Landmark West Memorial Building in Ottawa is being spruced up and made green in capital efficiency initiative


Ontario Construction News staff writer

Carla Qualtrough, minister of public services and procurement and accessibility, said on June 28 that the National Capital Commission (NCC) has approved concept designs for improvements to Ottawa’s West Memorial Building, a landmark building in the Parliamentary area.

The move means the Public Services and Procurement Canada (PSPC) can go ahead with detailed designs, as well as construction on the project.

Improvements to the West Memorial Building are to be made on the visitor entry area, landscaping, and outdoor lighting of the building, and include features that will make the building more energy efficient like increased insulation, triple-glazed windows, and high-efficiency heating, cooling, and lighting options.  

Other features that improve the quality of life for workers and visitors include more daylight access through skylights and windows, and water bottle filling stations both inside and outside the building. The building will also have improved accessibility.

Outdoors, the addition of trees, bicycle parking, and electric vehicle charging stations complete the greening process.
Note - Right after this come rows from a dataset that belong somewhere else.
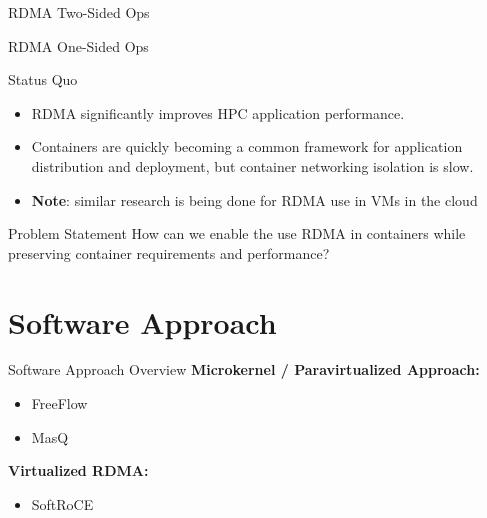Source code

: \documentclass{beamer}
\begin{document}
\begin{frame}[fragile]{RDMA Two-Sided Ops}
  \resizebox{\textwidth}{!}{
      \begin{tikzpicture}[x=0.75pt,y=0.75pt,yscale=-1,xscale=1]
          
      \end{tikzpicture}
  }
\end{frame}

\begin{frame}[fragile]{RDMA One-Sided Ops}
  \resizebox{\textwidth}{!}{
      \begin{tikzpicture}[x=0.75pt,y=0.75pt,yscale=-1,xscale=1]
          
      \end{tikzpicture}
  }
\end{frame}

\begin{frame}{Status Quo}
    \begin{itemize}
        \item RDMA significantly improves HPC application performance.
        \item Containers are quickly becoming a common framework for application distribution and deployment, but container networking isolation is slow.
        \item \textbf{Note}: similar research is being done for RDMA use in VMs in the cloud
    \end{itemize}

    \begin{block}{Problem Statement}
        How can we enable the use RDMA in containers while preserving container requirements and performance?
    \end{block}
\end{frame}

\section{Software Approach}

\begin{frame}{Software Approach Overview}
\textbf{Microkernel / Paravirtualized Approach:}
    \begin{itemize}
        \item FreeFlow
        \item MasQ
    \end{itemize}

\textbf{Virtualized RDMA:}
\begin{itemize}
    \item SoftRoCE
\end{itemize}
\end{frame}
\end{document}
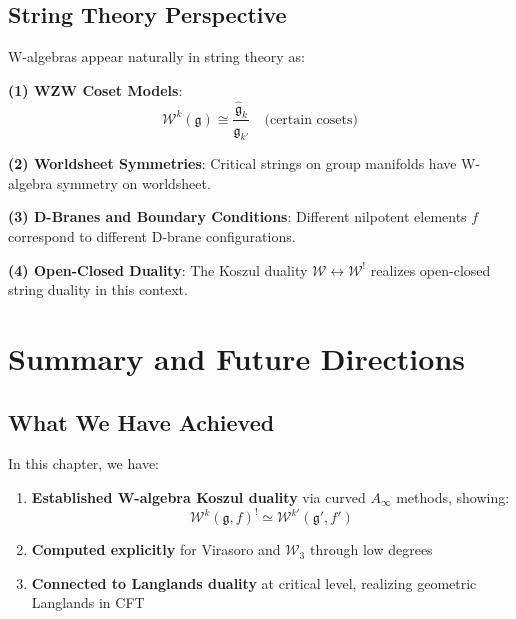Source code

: \begin{principle}
\subsection{String Theory Perspective}

\begin{remark}
W-algebras appear naturally in string theory as:

\textbf{(1) WZW Coset Models}:
\begin{equation}
\mathcal{W}^k(\mathfrak{g}) \cong \frac{\widehat{\mathfrak{g}}_k}{\widehat{\mathfrak{g}}_{k'}} \quad \text{(certain cosets)}
\end{equation}

\textbf{(2) Worldsheet Symmetries}:
Critical strings on group manifolds have W-algebra symmetry on worldsheet.

\textbf{(3) D-Branes and Boundary Conditions}:
Different nilpotent elements $f$ correspond to different D-brane configurations.

\textbf{(4) Open-Closed Duality}:
The Koszul duality $\mathcal{W} \leftrightarrow \mathcal{W}^!$ realizes open-closed string duality in this context.
\end{remark}

\section{Summary and Future Directions}

\subsection{What We Have Achieved}

In this chapter, we have:

\begin{enumerate}
\item \textbf{Established W-algebra Koszul duality} via curved $A_\infty$ methods, showing:
\begin{equation}
\mathcal{W}^k(\mathfrak{g}, f)^! \simeq \mathcal{W}^{k'}(\mathfrak{g}', f')
\end{equation}

\item \textbf{Computed explicitly} for Virasoro and $\mathcal{W}_3$ through low degrees

\item \textbf{Connected to Langlands duality} at critical level, realizing geometric Langlands in CFT


\end{enumerate}
\end{principle}
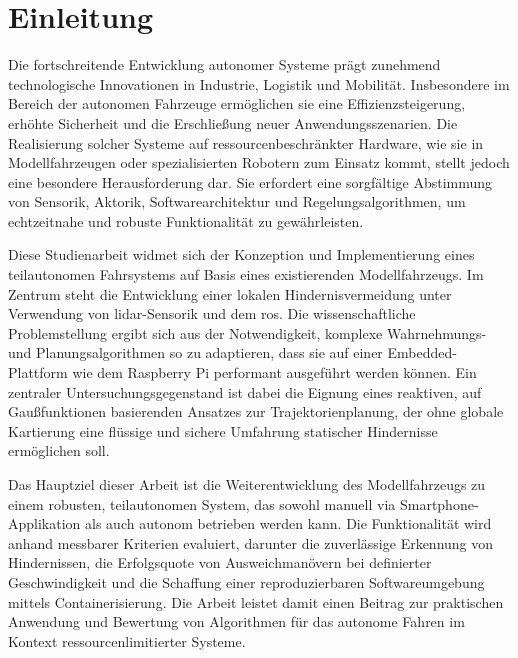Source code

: \section{Einleitung}
\label{sec:einleitung}

Die fortschreitende Entwicklung autonomer Systeme prägt zunehmend technologische Innovationen in Industrie, Logistik und Mobilität. Insbesondere im Bereich der autonomen Fahrzeuge ermöglichen sie eine Effizienzsteigerung, erhöhte Sicherheit und die Erschließung neuer Anwendungsszenarien. Die Realisierung solcher Systeme auf ressourcenbeschränkter Hardware, wie sie in Modellfahrzeugen oder spezialisierten Robotern zum Einsatz kommt, stellt jedoch eine besondere Herausforderung dar. Sie erfordert eine sorgfältige Abstimmung von Sensorik, Aktorik, Softwarearchitektur und Regelungsalgorithmen, um echtzeitnahe und robuste Funktionalität zu gewährleisten.

Diese Studienarbeit widmet sich der Konzeption und Implementierung eines teilautonomen Fahrsystems auf Basis eines existierenden Modellfahrzeugs. Im Zentrum steht die Entwicklung einer lokalen Hindernisvermeidung unter Verwendung von \gls{lidar}-Sensorik und dem \gls{ros}. Die wissenschaftliche Problemstellung ergibt sich aus der Notwendigkeit, komplexe Wahrnehmungs- und Planungsalgorithmen so zu adaptieren, dass sie auf einer Embedded-Plattform wie dem Raspberry Pi performant ausgeführt werden können. Ein zentraler Untersuchungsgegenstand ist dabei die Eignung eines reaktiven, auf Gaußfunktionen basierenden Ansatzes zur Trajektorienplanung, der ohne globale Kartierung eine flüssige und sichere Umfahrung statischer Hindernisse ermöglichen soll.

Das Hauptziel dieser Arbeit ist die Weiterentwicklung des Modellfahrzeugs zu einem robusten, teilautonomen System, das sowohl manuell via Smartphone-Applikation als auch autonom betrieben werden kann. Die Funktionalität wird anhand messbarer Kriterien evaluiert, darunter die zuverlässige Erkennung von Hindernissen, die Erfolgsquote von Ausweichmanövern bei definierter Geschwindigkeit und die Schaffung einer reproduzierbaren Softwareumgebung mittels Containerisierung. Die Arbeit leistet damit einen Beitrag zur praktischen Anwendung und Bewertung von Algorithmen für das autonome Fahren im Kontext ressourcenlimitierter Systeme.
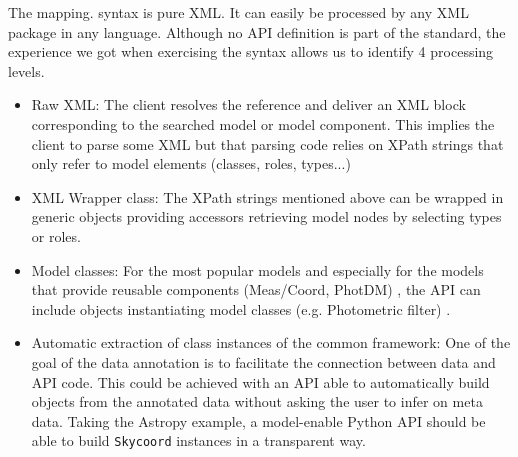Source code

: The mapping. syntax is pure XML. It can easily be processed by any XML package in any language.
Although no API definition is part of the standard, the experience we got when exercising the syntax allows us to identify 
4 processing levels.


\begin{itemize} 
  \item Raw XML: The client resolves the reference and deliver an XML block corresponding to the searched model or model component. 
          This implies the client to parse some XML but that parsing code relies on XPath strings that only refer to model elements (classes, roles, types...)
  \item XML Wrapper class: The XPath strings mentioned above can be wrapped in generic objects providing accessors retrieving model nodes by selecting types or roles. 
  \item Model classes: For the most popular models and especially for the models that provide reusable components (Meas/Coord, PhotDM) , the API can include objects instantiating model classes (e.g. Photometric filter) .
  \item Automatic extraction of class instances of the common framework: One of the goal of the data annotation is to facilitate the connection between data and API code. This could be achieved with an API able to automatically build objects from the annotated data without asking the user to infer on meta data. Taking the Astropy example, a model-enable Python API should be able to build \texttt{Skycoord} instances in a transparent way.
 \end{itemize}

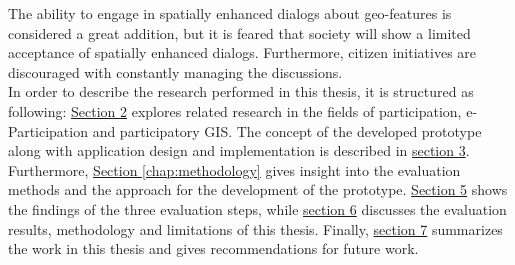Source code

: The ability to engage in spatially enhanced dialogs about geo-features is considered a great addition, but it is feared that society will show a limited acceptance of spatially enhanced dialogs.
Furthermore, citizen initiatives are discouraged with constantly managing the discussions.\\
In order to describe the research performed in this thesis, it is structured as following: \hyperref[chap:related_work]{Section 2} explores related research in the fields of participation, e-Participation and participatory GIS. The concept of the developed prototype along with application design and implementation is described in \hyperref[chap:approach]{section 3}. Furthermore, \hyperref[chap:methodology]{Section \ref{chap:methodology}} gives insight into the evaluation methods and the approach for the development of the prototype. \hyperref[chap:methodology]{Section 5} shows the findings of the three evaluation steps, while \hyperref[chap:discussion]{section 6} discusses the evaluation results, methodology and limitations of this thesis. Finally, \hyperref[chap:conclusion]{section 7} summarizes the work in this thesis and gives recommendations for future work.
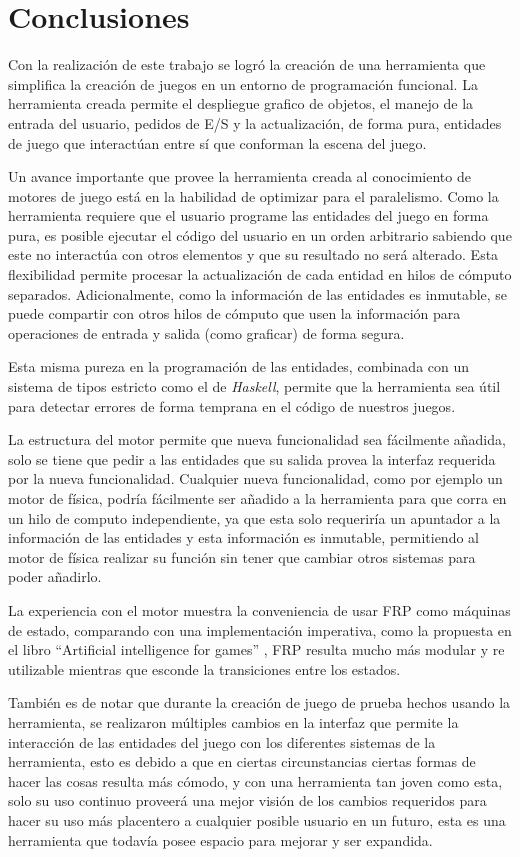 
\chapter{Conclusiones}
\label{capitulo6}

Con la realización de este trabajo se logró la creación de una herramienta que simplifica la creación de juegos en un entorno de programación funcional. La herramienta creada permite el despliegue grafico de objetos, el manejo de la entrada del usuario, pedidos de E/S y la actualización, de forma pura, entidades de juego que interactúan entre sí que conforman la escena del juego.

Un avance importante que provee la herramienta creada al conocimiento de motores de juego está en la habilidad de optimizar para el paralelismo. Como la herramienta requiere que el usuario programe las entidades del juego en forma pura, es posible ejecutar el código del usuario en un orden arbitrario sabiendo que este no interactúa con otros elementos y que su resultado no será alterado. Esta flexibilidad permite procesar la actualización de cada entidad en hilos de cómputo separados. Adicionalmente, como la información de las entidades es inmutable, se puede compartir con otros hilos de cómputo que usen la información para operaciones de entrada y salida (como graficar) de forma segura.

Esta misma pureza en la programación de las entidades, combinada con un sistema de tipos estricto como el de \emph{Haskell}, permite que la herramienta sea útil para detectar errores de forma temprana en el código de nuestros juegos.

La estructura del motor permite que nueva funcionalidad  sea fácilmente añadida, solo se tiene que pedir a las entidades que su salida provea la interfaz requerida por la nueva funcionalidad. Cualquier nueva funcionalidad, como por ejemplo un motor de física, podría fácilmente ser añadido a la herramienta para que corra en un hilo de computo independiente, ya que esta solo requeriría un apuntador a la información de las entidades y esta información es inmutable, permitiendo al motor de física realizar su función sin tener que cambiar otros sistemas para poder añadirlo.

La experiencia con el motor muestra la conveniencia de usar FRP como máquinas de estado, comparando con una implementación imperativa, como la propuesta en el libro “Artificial intelligence for games” \cite{millington2016artificial}, FRP resulta mucho más modular y re utilizable mientras que esconde la transiciones entre los estados.

También es de notar que durante la creación de juego de prueba hechos usando la herramienta, se realizaron múltiples cambios en la interfaz que permite la interacción de las entidades del juego con los diferentes sistemas de la herramienta, esto es debido a que en ciertas circunstancias ciertas formas de hacer las cosas resulta más cómodo, y con una herramienta tan joven como esta, solo su uso continuo proveerá una mejor visión de los cambios requeridos para hacer su uso más placentero a cualquier posible usuario en un futuro, esta es una herramienta que todavía posee espacio para mejorar y ser expandida.
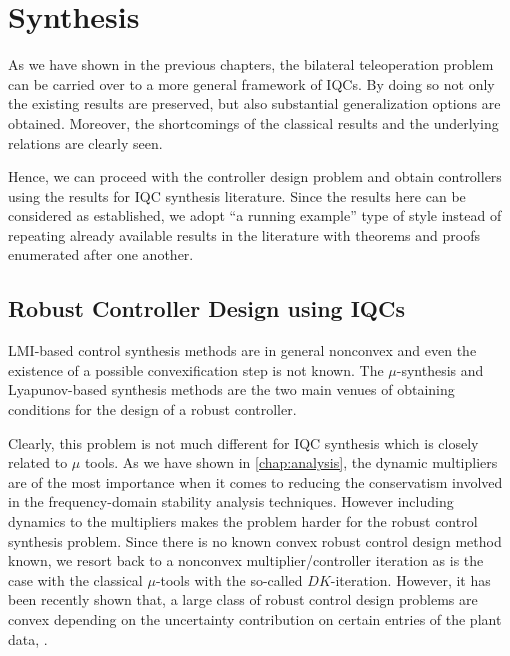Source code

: \chapter{Synthesis}
\label{chap:synth}

As we have shown in the previous chapters, the bilateral teleoperation problem can be carried over to a more general
framework of IQCs. By doing so not only the existing results are preserved, but also substantial generalization
options are obtained. Moreover, the shortcomings of the classical results and the underlying relations are clearly 
seen. 

Hence, we can proceed with the controller design problem and obtain controllers using the results for IQC synthesis
literature. Since the results here can be considered as established, we adopt \enquote{a running example} type of style 
instead of repeating already available results in the literature with theorems and proofs enumerated after one another.

\section{Robust Controller Design using IQCs}
LMI-based control synthesis methods are in general nonconvex and even the existence of a possible convexification step 
is not known. The $\mu$-synthesis and Lyapunov-based synthesis methods are the two main venues of obtaining conditions
for the design of a robust controller. 

Clearly, this problem is not much different for IQC synthesis which is closely related to $\mu$
tools. As we have shown in \cref{chap:analysis}, the dynamic multipliers are of the most importance when it comes to 
reducing the conservatism involved in the frequency-domain stability analysis techniques. However including dynamics 
to the multipliers makes the problem harder for the robust control synthesis problem. Since there is no known convex 
robust control design method known, we resort back to a nonconvex multiplier/controller iteration as is the case with 
the classical $\mu$-tools with the so-called $DK$-iteration. However, it has been recently shown that, a large class
of robust control design problems are convex depending on the uncertainty contribution on certain entries of the plant 
data, \cite{scherer2009}. 
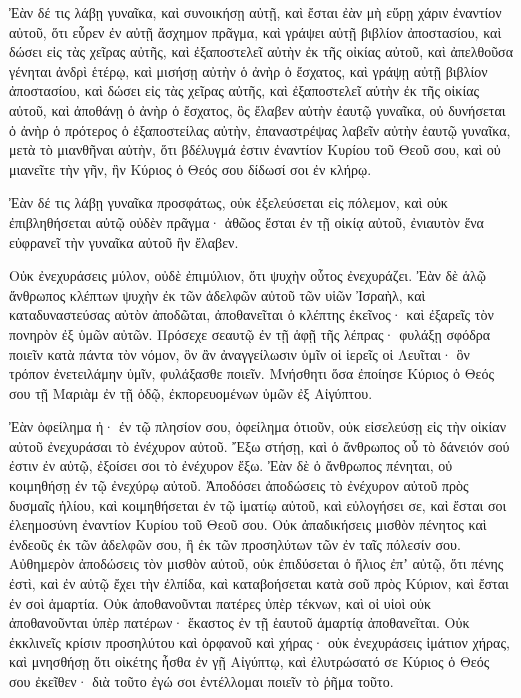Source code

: {Ἐὰν δέ τις λάβῃ γυναῖκα, καὶ συνοικήσῃ αὐτῇ, καὶ ἔσται ἐὰν μὴ εὕρῃ χάριν ἐναντίον αὐτοῦ, ὅτι εὗρεν ἐν αὐτῇ ἄσχημον πρᾶγμα, καὶ γράψει αὐτῇ βιβλίον ἀποστασίου, καὶ δώσει εἰς τὰς χεῖρας αὐτῆς, καὶ ἐξαποστελεῖ αὐτὴν ἐκ τῆς οἰκίας αὐτοῦ,
καὶ ἀπελθοῦσα γένηται ἀνδρὶ ἑτέρῳ,
καὶ μισήσῃ αὐτὴν ὁ ἀνὴρ ὁ ἔσχατος, καὶ γράψῃ αὐτῇ βιβλίον ἀποστασίου, καὶ δώσει εἰς τὰς χεῖρας αὐτῆς, καὶ ἐξαποστελεῖ αὐτὴν ἐκ τῆς οἰκίας αὐτοῦ, καὶ ἀποθάνῃ ὁ ἀνὴρ ὁ ἔσχατος, ὃς ἔλαβεν αὐτὴν ἐαυτῷ γυναῖκα,
οὐ δυνήσεται ὁ ἀνὴρ ὁ πρότερος ὁ ἐξαποστείλας αὐτὴν, ἐπαναστρέψας λαβεῖν αὐτὴν ἑαυτῷ γυναῖκα, μετὰ τὸ μιανθῆναι αὐτὴν, ὅτι βδέλυγμά ἐστιν ἐναντίον Κυρίου τοῦ Θεοῦ σου, καὶ οὐ μιανεῖτε τὴν γῆν, ἣν Κύριος ὁ Θεός σου δίδωσί σοι ἐν κλήρῳ.
\par }{\PP {}Ἐὰν δέ τις λάβῃ γυναῖκα προσφάτως, οὐκ ἐξελεύσεται εἰς πόλεμον, καὶ οὐκ ἐπιβληθήσεται αὐτῷ οὐδὲν πρᾶγμα· ἀθῶος ἔσται ἐν τῇ οἰκίᾳ αὐτοῦ, ἐνιαυτὸν ἕνα εὐφρανεῖ τὴν γυναῖκα αὐτοῦ ἣν ἔλαβεν.
\par }{\PP {}Οὐκ ἐνεχυράσεις μύλον, οὐδὲ ἐπιμύλιον, ὅτι ψυχὴν οὗτος ἐνεχυράζει.
Ἐὰν δὲ ἁλῷ ἄνθρωπος κλέπτων ψυχὴν ἐκ τῶν ἀδελφῶν αὐτοῦ τῶν υἱῶν Ἰσραὴλ, καὶ καταδυναστεύσας αὐτὸν ἀποδῶται, ἀποθανεῖται ὁ κλέπτης ἐκεῖνος· καὶ ἐξαρεῖς τὸν πονηρὸν ἐξ ὑμῶν αὐτῶν.
Πρόσεχε σεαυτῷ ἐν τῇ ἁφῇ τῆς λέπρας· φυλάξῃ σφόδρα ποιεῖν κατὰ πάντα τὸν νόμον, ὃν ἂν ἀναγγείλωσιν ὑμῖν οἱ ἱερεῖς οἱ Λευῖται· ὃν τρόπον ἐνετειλάμην ὑμῖν, φυλάξασθε ποιεῖν.
Μνήσθητι ὅσα ἐποίησε Κύριος ὁ Θεός σου τῇ Μαριὰμ ἐν τῇ ὁδῷ, ἐκπορευομένων ὑμῶν ἐξ Αἰγύπτου.
\par }{\PP {}Ἐὰν ὀφείλημα ἠ· ἐν τῷ πλησίον σου, ὀφείλημα ὁτιοῦν, οὐκ εἰσελεύσῃ εἰς τὴν οἰκίαν αὐτοῦ ἐνεχυράσαι τὸ ἐνέχυρον αὐτοῦ.
Ἔξω στήσῃ, καὶ ὁ ἄνθρωπος οὗ τὸ δάνειόν σού ἐστιν ἐν αὐτῷ, ἐξοίσει σοι τὸ ἐνέχυρον ἔξω.
Ἐὰν δὲ ὁ ἄνθρωπος πένηται, οὐ κοιμηθήσῃ ἐν τῷ ἐνεχύρῳ αὐτοῦ.
Ἀποδόσει ἀποδώσεις τὸ ἐνέχυρον αὐτοῦ πρὸς δυσμαῖς ἡλίου, καὶ κοιμηθήσεται ἐν τῷ ἱματίῳ αὐτοῦ, καὶ εὐλογήσει σε, καὶ ἔσται σοι ἐλεημοσύνη ἐναντίον Κυρίου τοῦ Θεοῦ σου.
Οὐκ ἀπαδικήσεις μισθὸν πένητος καὶ ἐνδεοῦς ἐκ τῶν ἀδελφῶν σου, ἢ ἐκ τῶν προσηλύτων τῶν ἐν ταῖς πόλεσίν σου.
Αὐθημερὸν ἀποδώσεις τὸν μισθὸν αὐτοῦ, οὐκ ἐπιδύσεται ὁ ἥλιος ἐπʼ αὐτῷ, ὅτι πένης ἐστὶ, καὶ ἐν αὐτῷ ἔχει τὴν ἐλπίδα, καὶ καταβοήσεται κατὰ σοῦ πρὸς Κύριον, καὶ ἔσται ἐν σοὶ ἁμαρτία.
Οὐκ ἀποθανοῦνται πατέρες ὑπὲρ τέκνων, καὶ οἱ υἱοὶ οὐκ ἀποθανοῦνται ὑπὲρ πατέρων· ἕκαστος ἐν τῇ ἑαυτοῦ ἁμαρτίᾳ ἀποθανεῖται.
Οὐκ ἐκκλινεῖς κρίσιν προσηλύτου καὶ ὀρφανοῦ καὶ χήρας·
οὐκ ἐνεχυράσεις ἱμάτιον χήρας, καὶ μνησθήσῃ ὅτι οἰκέτης ἦσθα ἐν γῇ Αἰγύπτῳ, καὶ ἐλυτρώσατό σε Κύριος ὁ Θεός σου ἐκεῖθεν· διὰ τοῦτο ἐγώ σοι ἐντέλλομαι ποιεῖν τὸ ῥῆμα τοῦτο.
}
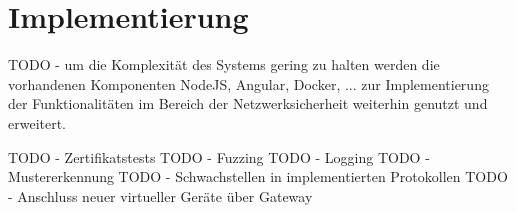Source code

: \chapter{Implementierung}
TODO - um die Komplexität des Systems gering zu halten werden die vorhandenen Komponenten NodeJS, Angular, Docker, ... zur Implementierung der Funktionalitäten im Bereich der Netzwerksicherheit weiterhin genutzt und erweitert.

TODO - Zertifikatstests
TODO - Fuzzing
TODO - Logging
TODO - Mustererkennung
TODO - Schwachstellen in implementierten Protokollen
TODO - Anschluss neuer virtueller Geräte über Gateway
The West Memorial Building has been vacant since 2008 because of health and safety concerns related to the building’s overall poor condition. Demolition work began in 2017, as workers removed hazardous materials and replaced the flat roof, along with protecting heritage finishes.

The historic building will decrease emissions by 55 per cent and increase efficiency by 45 per cent as a result of the changes, resulting in a rating of four Green Globes rating for federal buildings. The Green Globes rating system focuses on key areas like water consumption and decreased energy use. It’s established through the Green Building Initiative, a nonprofit organization committed to speeding up the greening process for buildings.

Government operations are being assessed for sustainability across the board as part of Canada’s commitment under the Paris Agreement on climate change.

The Supreme Court of Canada building will see its own rehabilitation in years to come. Between the two buildings, the project is estimated to cost more than $1 billion.

The West Memorial Building is part of Canada’s primary Second World War memorial. It occupies an entire city block in Ottawa’s downtown. Construction was completed on the building in 1958, and was designed by Toronto architectural firm Allward and Gouinlock.

“Our government is incorporating greening measures while preserving the historical significance of the building,” said Qualtrough in a press release. She said the changes will also bring Ottawa closer to its goal of being the greenest capital in the world.

EllisDon Corporation was awarded a construction management contract through a competitive procurement process, while design and architectural services were awarded to Moriyama & Teshima Architects and Kasian Architecture Interior Design and Planning.

Construction on the West Memorial Building is scheduled to begin in the fall.